A SEP is a written arrangement that allows an employer to make contributions to a traditional IRA (SEP IRA) for each employee. SEPs can often be used by self-employed people because they have the same contribution limits as profit sharing plans but none of the complex and expensive compliance and report rules applicable to qualified retirement plans.
Any person with self-employment income is eligible for a SEP IRA. The maximum contribution allowed is 20% of net self employment income after the self employment tax deduction up to a maximum contribution of $53,000.

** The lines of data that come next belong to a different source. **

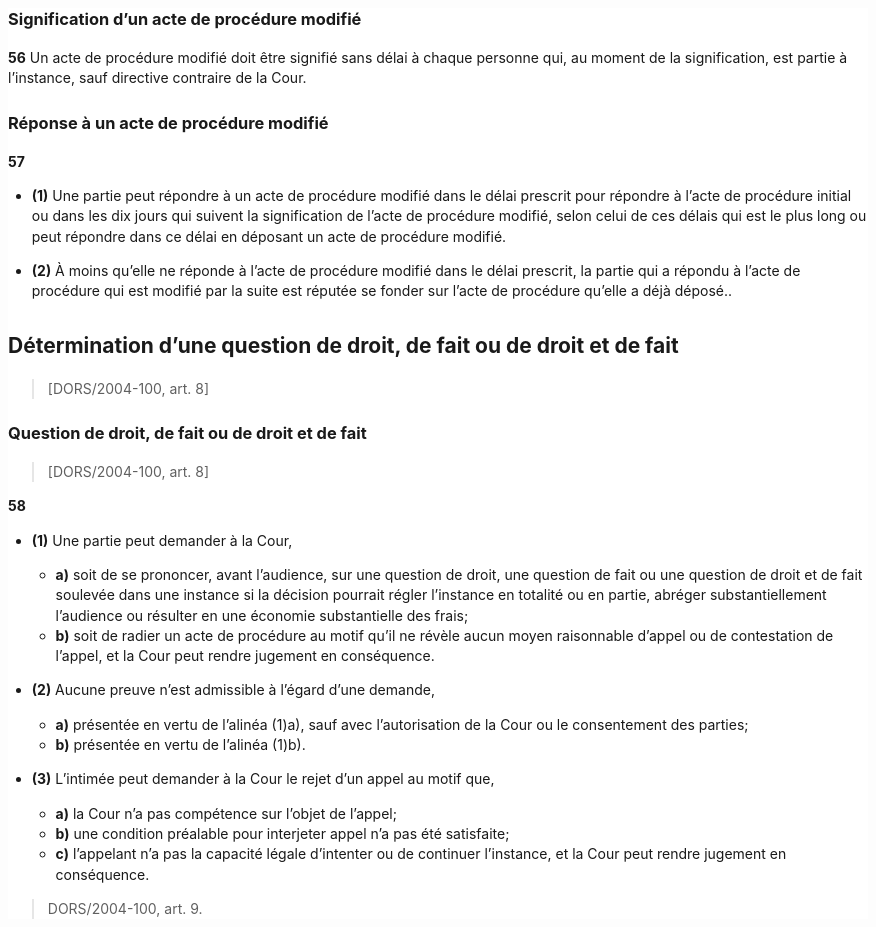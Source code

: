 


### Signification d’un acte de procédure modifié


**56** Un acte de procédure modifié doit être signifié sans délai à chaque personne qui, au moment de la signification, est partie à l’instance, sauf directive contraire de la Cour.




### Réponse à un acte de procédure modifié


**57** 

- **(1)** Une partie peut répondre à un acte de procédure modifié dans le délai prescrit pour répondre à l’acte de procédure initial ou dans les dix jours qui suivent la signification de l’acte de procédure modifié, selon celui de ces délais qui est le plus long ou peut répondre dans ce délai en déposant un acte de procédure modifié.

- **(2)** À moins qu’elle ne réponde à l’acte de procédure modifié dans le délai prescrit, la partie qui a répondu à l’acte de procédure qui est modifié par la suite est réputée se fonder sur l’acte de procédure qu’elle a déjà déposé..




## Détermination d’une question de droit, de fait ou de droit et de fait
>  [DORS/2004-100, art. 8]




### Question de droit, de fait ou de droit et de fait
>  [DORS/2004-100, art. 8]



**58** 

- **(1)** Une partie peut demander à la Cour,
	- **a)** soit de se prononcer, avant l’audience, sur une question de droit, une question de fait ou une question de droit et de fait soulevée dans une instance si la décision pourrait régler l’instance en totalité ou en partie, abréger substantiellement l’audience ou résulter en une économie substantielle des frais;
	- **b)** soit de radier un acte de procédure au motif qu’il ne révèle aucun moyen raisonnable d’appel ou de contestation de l’appel,
et la Cour peut rendre jugement en conséquence.

- **(2)** Aucune preuve n’est admissible à l’égard d’une demande,
	- **a)** présentée en vertu de l’alinéa (1)a), sauf avec l’autorisation de la Cour ou le consentement des parties;
	- **b)** présentée en vertu de l’alinéa (1)b).

- **(3)** L’intimée peut demander à la Cour le rejet d’un appel au motif que,
	- **a)** la Cour n’a pas compétence sur l’objet de l’appel;
	- **b)** une condition préalable pour interjeter appel n’a pas été satisfaite;
	- **c)** l’appelant n’a pas la capacité légale d’intenter ou de continuer l’instance,
et la Cour peut rendre jugement en conséquence.
> DORS/2004-100, art. 9.
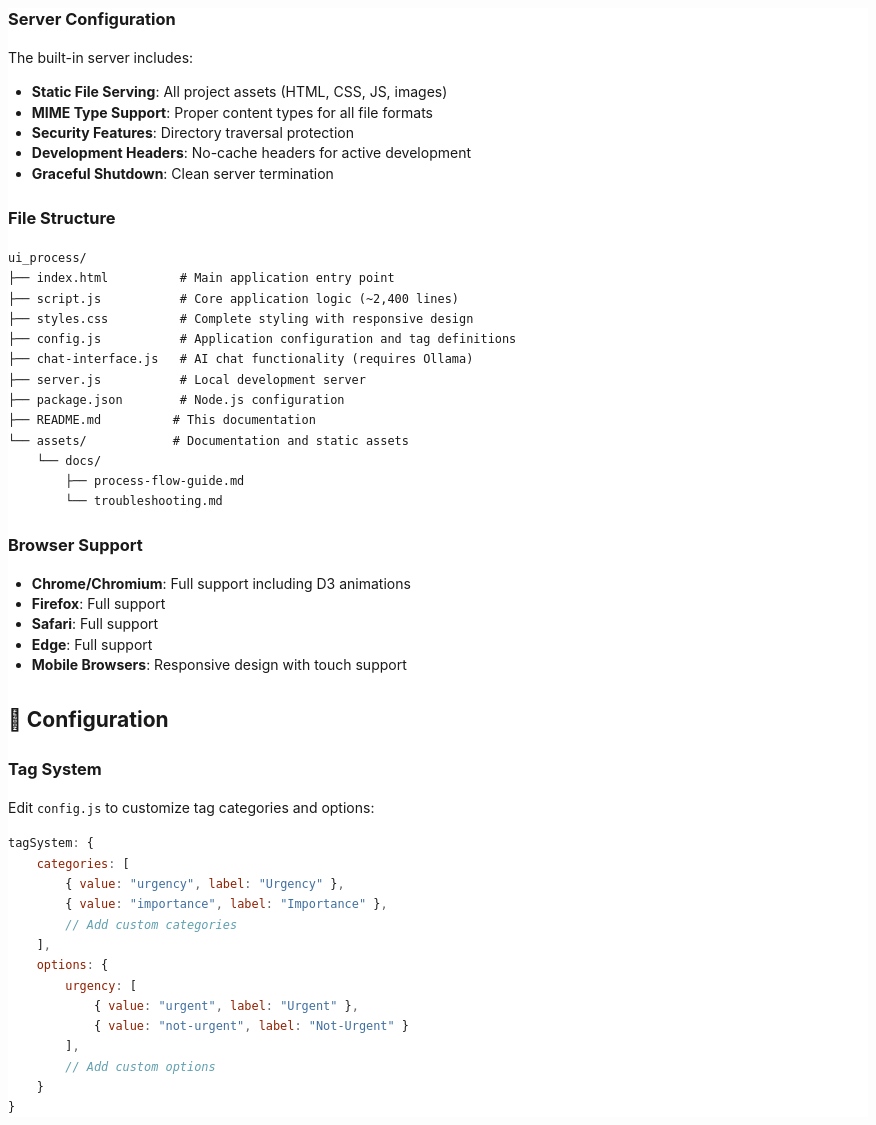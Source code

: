 ### Server Configuration

The built-in server includes:
- **Static File Serving**: All project assets (HTML, CSS, JS, images)
- **MIME Type Support**: Proper content types for all file formats
- **Security Features**: Directory traversal protection
- **Development Headers**: No-cache headers for active development
- **Graceful Shutdown**: Clean server termination

### File Structure

```
ui_process/
├── index.html          # Main application entry point
├── script.js           # Core application logic (~2,400 lines)
├── styles.css          # Complete styling with responsive design
├── config.js           # Application configuration and tag definitions
├── chat-interface.js   # AI chat functionality (requires Ollama)
├── server.js           # Local development server
├── package.json        # Node.js configuration
├── README.md          # This documentation
└── assets/            # Documentation and static assets
    └── docs/
        ├── process-flow-guide.md
        └── troubleshooting.md
```

### Browser Support

- **Chrome/Chromium**: Full support including D3 animations
- **Firefox**: Full support
- **Safari**: Full support
- **Edge**: Full support
- **Mobile Browsers**: Responsive design with touch support

## 🔧 Configuration

### Tag System

Edit `config.js` to customize tag categories and options:

```javascript
tagSystem: {
    categories: [
        { value: "urgency", label: "Urgency" },
        { value: "importance", label: "Importance" },
        // Add custom categories
    ],
    options: {
        urgency: [
            { value: "urgent", label: "Urgent" },
            { value: "not-urgent", label: "Not-Urgent" }
        ],
        // Add custom options
    }
}
```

What are the benefits of a SEP IRA?
Contributions are tax deductible and tax deferred for the plan participant. Earnings on contributions are tax deferred until withdrawn. The maximum contributions are generally higher than traditional IRA’s, and SEP IRA contributions are deductible at all income ranges where traditional IRA deductibility is phased out for some taxpayers. SEP IRAs are easy to set up and maintain. There are no annual reporting requirements, and they do not require recurring contributions.
Our self-employed clients often feel like they pay substantial income taxes. They also know the importance of saving for the future, so the SEP IRA is a great way to take care of both. Make sure to consult with your tax and financial advisor to see if a SEP IRA could be a good fit for you.